Я тогда же немного и засомневался: Веня или не Веня? Вид у него был… Разухабистый был у него вид. Кошмарный пиджак мешком, зловещего перезрело-помидорного цвета, сверкающие ботинки с пряжками, будто у придворного канцеляриста (?), но мне на ум пришло именно такое сравнение. Бросилось в глаза, словно в меня кто прямо ткнул этим самым пиджаком – и пуговицы блестящие, железные, вычурные. Это Веня-то! Он говорил со мной нарочно свысока, как если бы делал мне снисхождение и своим визитом, и своим предложением. Как я понял с его слов, Вене нужен был – до зарезу, тут уж ни к чему скрывать, – надежный человек. Честный, проверенный и не избалованный. Потому что, у Вени теперь собственный валютно-обменный пункт, от банка «Черезбуквухернячтозначит», или как-то так. И вот, доверять в этом самом пункте он, ну абсолютно никому не может! А потому срочно требуется надсмотрщик, за порядком и в фискальных целях. Зарплата триста бэ… не блядей, понятно, но баксов. Так что, завтра в семь утра, Армянский переулок, ну там найти легко, одна его вывеска и есть бельмом. Оборот растет, потому определенная перспектива будет. Я послал его. Беззлобно и смешливо, даже не на три буквы, а в какое-то неожиданное ведро изюма. Почему? Да развеселился, много поводов что ли надо, если хочешь кого-то куда-то послать. Валюта, обмен, контора, крыша – лишние это были для меня реалии, я не желал их признавать и подчиняться их варварской власти.
– Ты что, псих? – Лепешинский меня не понял. Он удивился настолько сильно и серьезно, что мне показалось, будто даже железные пуговицы осыпались с его лоточно-овощного пиджака. Постучал литой печаткой по рабочему моему столу: туки-тук, все ли дома? (наверное, туки-тук остался любимым его звуком, визитной карточкой прошлого, а может, совпадение). – Завтра, в семь утра, – уже несколько растеряно повторил он.
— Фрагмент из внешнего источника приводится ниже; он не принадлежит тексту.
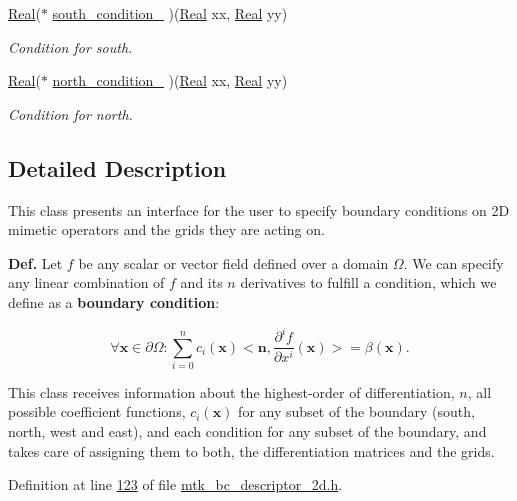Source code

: \begin{DoxyCompactItemize}
\hyperlink{group__c01-roots_gac080bbbf5cbb5502c9f00405f894857d}{Real}($\ast$ \hyperlink{classmtk_1_1BCDescriptor2D_a2a933b473abbe47ad7c79ef7939e7768}{south\+\_\+condition\+\_\+} )(\hyperlink{group__c01-roots_gac080bbbf5cbb5502c9f00405f894857d}{Real} xx, \hyperlink{group__c01-roots_gac080bbbf5cbb5502c9f00405f894857d}{Real} yy)
\begin{DoxyCompactList}\small\item\em Condition for south. \end{DoxyCompactList}\item 
\hyperlink{group__c01-roots_gac080bbbf5cbb5502c9f00405f894857d}{Real}($\ast$ \hyperlink{classmtk_1_1BCDescriptor2D_a23e0b9ae755dcf81841aa24ddaf0b090}{north\+\_\+condition\+\_\+} )(\hyperlink{group__c01-roots_gac080bbbf5cbb5502c9f00405f894857d}{Real} xx, \hyperlink{group__c01-roots_gac080bbbf5cbb5502c9f00405f894857d}{Real} yy)
\begin{DoxyCompactList}\small\item\em Condition for north. \end{DoxyCompactList}\end{DoxyCompactItemize}


\subsection{Detailed Description}
This class presents an interface for the user to specify boundary conditions on 2\+D mimetic operators and the grids they are acting on.

{\bfseries Def.} Let $ f $ be any scalar or vector field defined over a domain $ \Omega $. We can specify any linear combination of $ f $ and its $ n $ derivatives to fulfill a condition, which we define as a {\bfseries boundary condition}\+:

\[ \forall \mathbf{x} \in \partial\Omega: \sum_{i = 0}^{n} c_i(\mathbf{x}) <\mathbf{n}, \frac{\partial^i f}{\partial x^i}(\mathbf{x})> = \beta(\mathbf{x}). \]

This class receives information about the highest-\/order of differentiation, $ n $, all possible coefficient functions, $ c_i(\mathbf{x}) $ for any subset of the boundary (south, north, west and east), and each condition for any subset of the boundary, and takes care of assigning them to both, the differentiation matrices and the grids. 

Definition at line \hyperlink{mtk__bc__descriptor__2d_8h_source_l00123}{123} of file \hyperlink{mtk__bc__descriptor__2d_8h_source}{mtk\+\_\+bc\+\_\+descriptor\+\_\+2d.\+h}.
– Хоть в восемь, – хохотнул я. – Только зря прождешь. Чаю хочешь? Или чего покрепче? Водяра есть, не первый сорт, конечно. Но сорт не главное. Главное градус.
Тут уже Лепешинский послал меня, и с водярой, и с чаем, и с градусом. От души. И вроде назад вернулся тот самый Веня, который по утрам вечно отнимал у меня грохочущий будильник, дабы я «чуточку дал изможденному человеку поспать, свинья ты скотская!», и уговаривал в очередную сессию есть пудами рыбу-хек, потому что фосфор полезен для мозгов, а «за компанию и жид удавился».
– Ты чего выеживаешься? – спросил он, наконец, нормальным голосом, без уничижительных гримас. – Или тебе «сладкой жизни» не надо? Лови моменты! Пока дают. Или ты из себя строишь Че Гевару?
– Почему, Че Гевару? – удивился я.
– Потому что, воевал с ветряными мельницами, как Дон Кихот.
– Ни с кем я не воюю, и даже не собираюсь. А тебе напомню из Лиона Фейхтвангера: «лучше быть Дон Кихотом, чем мельницей, которую принимают за великана». Усек?
– Я-то усек. А ты? Чего делать будешь? Ждать, когда твой диалектический материализм понадобится? Не понадобится, не надейся. Не на этом свете, – Веня вдруг резко втянул носом воздух и хрюкнул. Натурально хрюкнул, словно обиженный хряк перед пустым корытом.
– Ждать не получится. Меня уже гонят взашей. И с кафедры, и из общаги. Сроки вышли. Поеду домой, к маме, может, там пригожусь, – притворно равнодушно, словно речь шла о постороннем мне человеке, ответил я. А тема была больная, как и место, которое она затрагивала.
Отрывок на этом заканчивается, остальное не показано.